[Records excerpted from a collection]
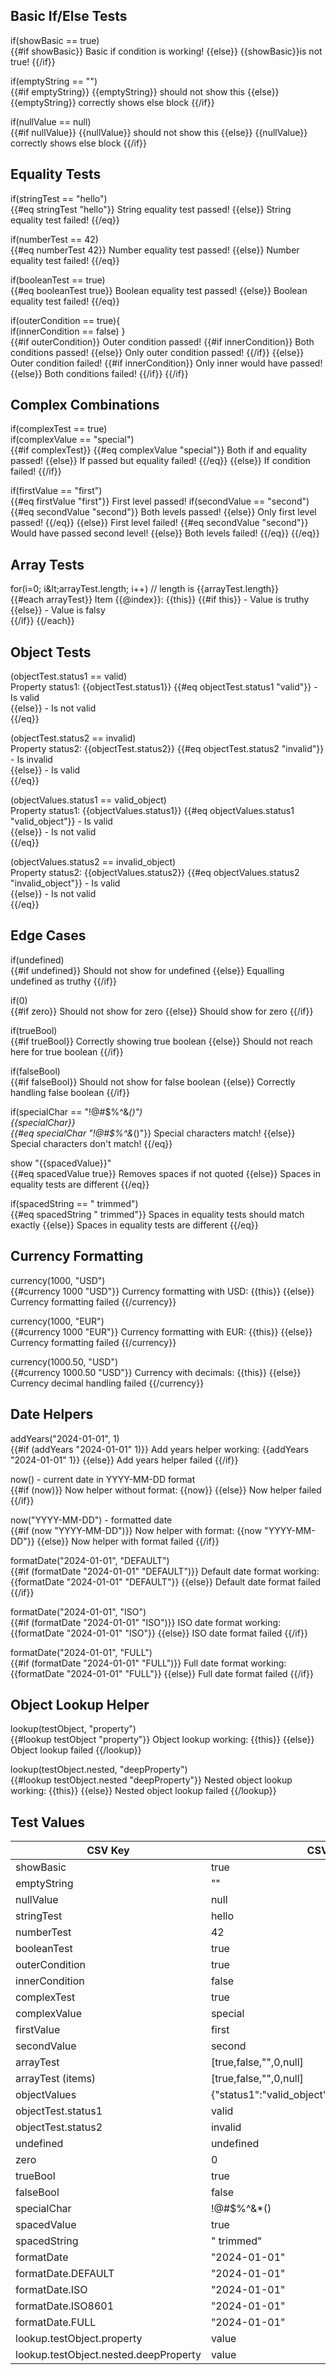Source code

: <!-- markdownlint-disable -->
<div class="main-container">
  <div class="test-results-wrapper">
    <div class="test-results">

<!-- ---------------------------------------------------------------- -->
<!-- Basic If/Else Tests -->
<!-- ---------------------------------------------------------------- -->

<div class="section-block">
<h2>Basic If/Else Tests</h2>

<span class="explanation"> if(showBasic == true) </span><br>
{{#if showBasic}}
<span class="pass">Basic if condition is working!</span>
{{else}}
<span class="failed">\{\{showBasic\}\}is not true!</span>
{{/if}}

<span class="explanation"> if(emptyString == "") </span><br>
{{#if emptyString}}
<span class="failed">\{\{emptyString\}\} should not show this</span>
{{else}}
<span class="pass">\{\{emptyString\}\} correctly shows else block</span>
{{/if}}

<span class="explanation"> if(nullValue == null) </span><br>
{{#if nullValue}}
<span class="failed">\{\{nullValue\}\} should not show this</span>
{{else}}
<span class="pass">\{\{nullValue\}\} correctly shows else block</span>
{{/if}}
</div>

<!-- ---------------------------------------------------------------- -->
<!-- Equality Tests -->
<!-- ---------------------------------------------------------------- -->

<div class="section-block">
<h2>Equality Tests</h2>

<span class="explanation"> if(stringTest == "hello") </span><br>
{{#eq stringTest "hello"}}
<span class="pass">String equality test passed!</span>
{{else}}
<span class="failed">String equality test failed!</span>
{{/eq}}

<span class="explanation"> if(numberTest == 42) </span><br>
{{#eq numberTest 42}}
<span class="pass">Number equality test passed!</span>
{{else}}
<span class="failed">Number equality test failed!</span>
{{/eq}}

<span class="explanation"> if(booleanTest == true) </span><br>
{{#eq booleanTest true}}
<span class="pass">Boolean equality test passed!</span>
{{else}}
<span class="failed">Boolean equality test failed!</span>
{{/eq}}

<span class="explanation"> if(outerCondition == true){<br> if(innerCondition == false) }</span><br>
{{#if outerCondition}}
<span class="pass">Outer condition passed!</span>
{{#if innerCondition}}
<span class="failed">Both conditions passed!</span>
{{else}}
<span class="pass">Only outer condition passed!</span>
{{/if}}
{{else}}
<span class="failed">Outer condition failed!</span>
{{#if innerCondition}}
<span class="failed">Only inner would have passed!</span>
{{else}}
<span class="failed">Both conditions failed!</span>
{{/if}}
{{/if}}
</div>

<!-- ---------------------------------------------------------------- -->
<!-- Complex Combinations -->
<!-- ---------------------------------------------------------------- -->

<div class="section-block">
<h2>Complex Combinations</h2>

<span class="explanation"> if(complexTest == true) <br> if(complexValue == "special") </span><br>
{{#if complexTest}}
{{#eq complexValue "special"}}
<span class="pass">Both if and equality passed!</span>
{{else}}
<span class="failed">If passed but equality failed!</span>
{{/eq}}
{{else}}
<span class="failed">If condition failed!</span>
{{/if}}

<span class="explanation"> if(firstValue == "first") </span><br>
{{#eq firstValue "first"}}
<span class="pass">First level passed!</span>
<span class="explanation"> if(secondValue == "second") </span><br>
{{#eq secondValue "second"}}
<span class="pass">Both levels passed!</span>
{{else}}
<span class="failed">Only first level passed!</span>
{{/eq}}
{{else}}
<span class="failed">First level failed!</span>
{{#eq secondValue "second"}}
Would have passed second level!
{{else}}
<span class="pass">Both levels failed!</span>
{{/eq}}
{{/eq}}
</div>

<!-- ---------------------------------------------------------------- -->
<!-- Array Tests -->
<!-- ---------------------------------------------------------------- -->

<div class="section-block">
<h2>Array Tests</h2>

<span class="explanation">for(i=0; i&amp;lt;arrayTest.length; i++) // length is {{arrayTest.length}}</span><br>
{{#each arrayTest}}
<span class="pass">Item {{@index}}: {{this}}</span>
{{#if this}}
<span class="pass">- Value is truthy</span><br>
{{else}}
<span class="pass">- Value is falsy</span><br>
{{/if}}
{{/each}}
</div>

<!-- ---------------------------------------------------------------- -->
<!-- Object Tests -->
<!-- ---------------------------------------------------------------- -->

<div class="section-block">
<h2> Object Tests</h2>

<span class="explanation">(objectTest.status1 == valid)</span><br>
<span class="pass">Property status1: {{objectTest.status1}}</span>
{{#eq objectTest.status1 "valid"}}
<span class="pass">- Is valid</span><br>
{{else}}
<span class="failed">- Is not valid</span><br>
{{/eq}}

<span class="explanation">(objectTest.status2 == invalid)</span><br>
<span class="pass">Property status2: {{objectTest.status2}}</span>
{{#eq objectTest.status2 "invalid"}}
<span class="pass">- Is invalid</span><br>
{{else}}
<span class="failed">- Is valid</span><br>
{{/eq}}

<span class="explanation">(objectValues.status1 == valid_object)</span><br>
<span class="pass">Property status1: {{objectValues.status1}}</span>
{{#eq objectValues.status1 "valid_object"}}
<span class="pass">- Is valid</span><br>
{{else}}
<span class="failed">- Is not valid</span><br>
{{/eq}}

<span class="explanation">(objectValues.status2 == invalid_object)</span><br>
<span class="pass">Property status2: {{objectValues.status2}}</span>
{{#eq objectValues.status2 "invalid_object"}}
<span class="failed">- Is valid</span><br>
{{else}}
<span class="pass">- Is not valid</span><br>
{{/eq}}
</div>

<!-- ---------------------------------------------------------------- -->
<!-- Edge Cases -->
<!-- ---------------------------------------------------------------- -->

<div class="section-block">
<h2>Edge Cases</h2>

<span class="explanation"> if(undefined) </span><br>
{{#if undefined}}
<span class="pass">Should not show for undefined</span>
{{else}}
<span class="failed">Equalling undefined as truthy</span>
{{/if}}

<span class="explanation"> if(0) </span><br>
{{#if zero}}
<span class="failed">Should not show for zero</span>
{{else}}
<span class="pass">Should show for zero</span>
{{/if}}

<span class="explanation"> if(trueBool) </span><br>
{{#if trueBool}}
<span class="pass">Correctly showing true boolean</span>
{{else}}
<span class="failed">Should not reach here for true boolean</span>
{{/if}}

<span class="explanation"> if(falseBool) </span><br>
{{#if falseBool}}
<span class="failed">Should not show for false boolean</span>
{{else}}
<span class="pass">Correctly handling false boolean</span>
{{/if}}

<span class="explanation"> if(specialChar == "!@#$%^&*()") <br> {{specialChar}} </span><br>
{{#eq specialChar "!@#$%^&*()"}}
<span class="pass">Special characters match!</span>
{{else}}
<span class="failed">Special characters don't match!</span>
{{/eq}}

<span class="explanation"> show "{{spacedValue}}" </span><br>
{{#eq spacedValue true}}
<span class="pass">Removes spaces if not quoted</span>
{{else}}
<span class="failed">Spaces in equality tests are different</span>
{{/eq}}

<span class="explanation"> if(spacedString == "  trimmed") </span><br>
{{#eq spacedString "  trimmed"}}
<span class="pass">Spaces in equality tests should match exactly</span>
{{else}}
<span class="failed">Spaces in equality tests are different</span>
{{/eq}}
</div>

<!-- ---------------------------------------------------------------- -->
<!-- Currency Formatting -->
<!-- ---------------------------------------------------------------- -->

<div class="section-block">
<h2>Currency Formatting</h2>

<span class="explanation"> currency(1000, "USD") </span><br>
{{#currency 1000 "USD"}}
<span class="pass">Currency formatting with USD: <span class="imported-value">{{this}}</span></span>
{{else}}
<span class="failed">Currency formatting failed</span>
{{/currency}}

<span class="explanation"> currency(1000, "EUR") </span><br>
{{#currency 1000 "EUR"}}
<span class="pass">Currency formatting with EUR: <span class="imported-value">{{this}}</span></span>
{{else}}
<span class="failed">Currency formatting failed</span>
{{/currency}}

<span class="explanation"> currency(1000.50, "USD") </span><br>
{{#currency 1000.50 "USD"}}
<span class="pass">Currency with decimals: <span class="imported-value">{{this}}</span></span>
{{else}}
<span class="failed">Currency decimal handling failed</span>
{{/currency}}
</div>

<!-- ---------------------------------------------------------------- -->
<!-- Date Helpers -->
<!-- ---------------------------------------------------------------- -->

<div class="section-block">
<h2>Date Helpers</h2>

<span class="explanation"> addYears("2024-01-01", 1) </span><br>
{{#if (addYears "2024-01-01" 1)}}
<span class="pass">Add years helper working: {{addYears "2024-01-01" 1}}</span>
{{else}}
<span class="failed">Add years helper failed</span>
{{/if}}

<span class="explanation"> now() - current date in YYYY-MM-DD format </span><br>
{{#if (now)}}
<span class="pass">Now helper without format: {{now}}</span>
{{else}}
<span class="failed">Now helper failed</span>
{{/if}}

<span class="explanation"> now("YYYY-MM-DD") - formatted date </span><br>
{{#if (now "YYYY-MM-DD")}}
<span class="pass">Now helper with format: {{now "YYYY-MM-DD"}}</span>
{{else}}
<span class="failed">Now helper with format failed</span>
{{/if}}

<span class="explanation"> formatDate("2024-01-01", "DEFAULT") </span><br>
{{#if (formatDate "2024-01-01" "DEFAULT")}}
<span class="pass">Default date format working: {{formatDate "2024-01-01" "DEFAULT"}}</span>
{{else}}
<span class="failed">Default date format failed</span>
{{/if}}

<span class="explanation"> formatDate("2024-01-01", "ISO") </span><br>
{{#if (formatDate "2024-01-01" "ISO")}}
<span class="pass">ISO date format working: {{formatDate "2024-01-01" "ISO"}}</span>
{{else}}
<span class="failed">ISO date format failed</span>
{{/if}}

<span class="explanation"> formatDate("2024-01-01", "FULL") </span><br>
{{#if (formatDate "2024-01-01" "FULL")}}
<span class="pass">Full date format working: {{formatDate "2024-01-01" "FULL"}}</span>
{{else}}
<span class="failed">Full date format failed</span>
{{/if}}
</div>

<!-- ---------------------------------------------------------------- -->
<!-- Object Lookup Helper -->
<!-- ---------------------------------------------------------------- -->

<div class="section-block">
<h2>Object Lookup Helper</h2>

<span class="explanation"> lookup(testObject, "property") </span><br>
{{#lookup testObject "property"}}
<span class="pass">Object lookup working: <span class="imported-value">{{this}}</span></span>
{{else}}
<span class="failed">Object lookup failed</span>
{{/lookup}}

<span class="explanation"> lookup(testObject.nested, "deepProperty") </span><br>
{{#lookup testObject.nested "deepProperty"}}
<span class="pass">Nested object lookup working: <span class="imported-value">{{this}}</span></span>
{{else}}
<span class="failed">Nested object lookup failed</span>
{{/lookup}}
</div>


<!-- ---------------------------------------------------------------- -->
<!-- Table Values -->
<!-- ---------------------------------------------------------------- -->


</div>
  </div>
  <div class="value-table-wrapper">
    <div class="value-table">
      <h2>Test Values</h2>
      <table>
        <thead>
          <tr>
            <th>CSV Key</th>
            <th>CSV Value</th>
            <th>Handlebars Result</th>
          </tr>
        </thead>
        <tbody>
          <tr>
            <td>showBasic</td>
            <td><span class="csv-value">true</span></td>
            <td>{{showBasic}}</td>
          </tr>
          <tr>
            <td>emptyString</td>
            <td><span class="csv-value">""</span></td>
            <td>{{emptyString}}</td>
          </tr>
          <tr>
            <td>nullValue</td>
            <td><span class="csv-value">null</span></td>
            <td>{{nullValue}}</td>
          </tr>
          <tr>
            <td>stringTest</td>
            <td><span class="csv-value">hello</span></td>
            <td>{{stringTest}}</td>
          </tr>
          <tr>
            <td>numberTest</td>
            <td><span class="csv-value">42</span></td>
            <td>{{numberTest}}</td>
          </tr>
          <tr>
            <td>booleanTest</td>
            <td><span class="csv-value">true</span></td>
            <td>{{booleanTest}}</td>
          </tr>
          <tr>
            <td>outerCondition</td>
            <td><span class="csv-value">true</span></td>
            <td>{{outerCondition}}</td>
          </tr>
          <tr>
            <td>innerCondition</td>
            <td><span class="csv-value">false</span></td>
            <td>{{innerCondition}}</td>
          </tr>
          <tr>
            <td>complexTest</td>
            <td><span class="csv-value">true</span></td>
            <td>{{complexTest}}</td>
          </tr>
          <tr>
            <td>complexValue</td>
            <td><span class="csv-value">special</span></td>
            <td>{{complexValue}}</td>
          </tr>
          <tr>
            <td>firstValue</td>
            <td><span class="csv-value">first</span></td>
            <td>{{firstValue}}</td>
          </tr>
          <tr>
            <td>secondValue</td>
            <td><span class="csv-value">second</span></td>
            <td>{{secondValue}}</td>
          </tr>
          <tr>
            <td>arrayTest</td>
            <td><span class="csv-value">[true,false,"",0,null]</span></td>
            <td>{{arrayTest}}</td>
          </tr>
          <tr>
            <td>arrayTest (items)</td>
            <td><span class="csv-value">[true,false,"",0,null]</span></td>
            <td style="padding:0 !important;line-height:1 !important;vertical-align:middle !important;white-space:normal !important">
              <div style="margin:0 !important;padding:0 !important;line-height:1 !important;font-size:5.5pt !important">{{#each arrayTest}}{{@index}}: {{this}}{{#unless @last}}<br>{{/unless}}{{/each}}</div>
            </td>
          </tr>
          <tr>
            <td>objectValues</td>
            <td><span class="csv-value">{"status1":"valid_object","status2":"invalid_object"}</span></td>
            <td>{{objectValues}}</td>
          </tr>
          <tr>
            <td>objectTest.status1</td>
            <td><span class="csv-value">valid</span></td>
            <td>{{objectTest.status1}}</td>
          </tr>
          <tr>
            <td>objectTest.status2</td>
            <td><span class="csv-value">invalid</span></td>
            <td>{{objectTest.status2}}</td>
          </tr>
          <tr>
            <td>undefined</td>
            <td><span class="csv-value">undefined</span></td>
            <td>{{undefined}}</td>
          </tr>
          <tr>
            <td>zero</td>
            <td><span class="csv-value">0</span></td>
            <td>{{zero}}</td>
          </tr>
          <tr>
            <td>trueBool</td>
            <td><span class="csv-value">true</span></td>
            <td>{{trueBool}}</td>
          </tr>
          <tr>
            <td>falseBool</td>
            <td><span class="csv-value">false</span></td>
            <td>{{falseBool}}</td>
          </tr>
          <tr>
            <td>specialChar</td>
            <td><span class="csv-value">!@#$%^&*()</span></td>
            <td>{{specialChar}}</td>
          </tr>
          <tr>
            <td>spacedValue</td>
            <td><span class="csv-value">true</span></td>
            <td>{{spacedValue}}</td>
          </tr>
          <tr>
            <td>spacedString</td>
            <td><span class="csv-value">"  trimmed"</span></td>
            <td>{{spacedString}}</td>
          </tr>
          <tr>
            <td>formatDate</td>
            <td><span class="csv-value">"2024-01-01"</span></td>
            <td>{{formatDate "now" "ISO"}}</td>
          </tr>
          <tr>
            <td>formatDate.DEFAULT</td>
            <td><span class="csv-value">"2024-01-01"</span></td>
            <td>{{formatDate "2024-12-31" "DEFAULT"}}</td>
          </tr>
          <tr>
            <td>formatDate.ISO</td>
            <td><span class="csv-value">"2024-01-01"</span></td>
            <td>{{formatDate "2024-12-31" "ISO"}}</td> 
          </tr>
           <tr>
            <td>formatDate.ISO8601</td>
            <td><span class="csv-value">"2024-01-01"</span></td>
            <td>{{formatDate "2024-12-31" "ISO8601"}}</td> 
          </tr>
          <tr>
            <td>formatDate.FULL</td>
            <td><span class="csv-value">"2024-01-01"</span></td>
            <td>{{formatDate "2024-12-31" "FULL"}}</td>
          </tr>
          <tr>
            <td>lookup.testObject.property</td>
            <td><span class="csv-value">value</span></td>
            <td>{{lookup.testObject.property}}</td>
          </tr>
          <tr>
            <td>lookup.testObject.nested.deepProperty</td>
            <td><span class="csv-value">value</span></td>
            <td>{{lookup.testObject.nested.deepProperty}}</td>
          </tr>
        </tbody>
      </table>
    </div>
  </div>
</div>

» **Task objective**: Where does the string "characters" appear in the records above? Return every line that holds it.

» **Response**:
<span class="pass">Special characters match!</span>
<span class="failed">Special characters don't match!</span>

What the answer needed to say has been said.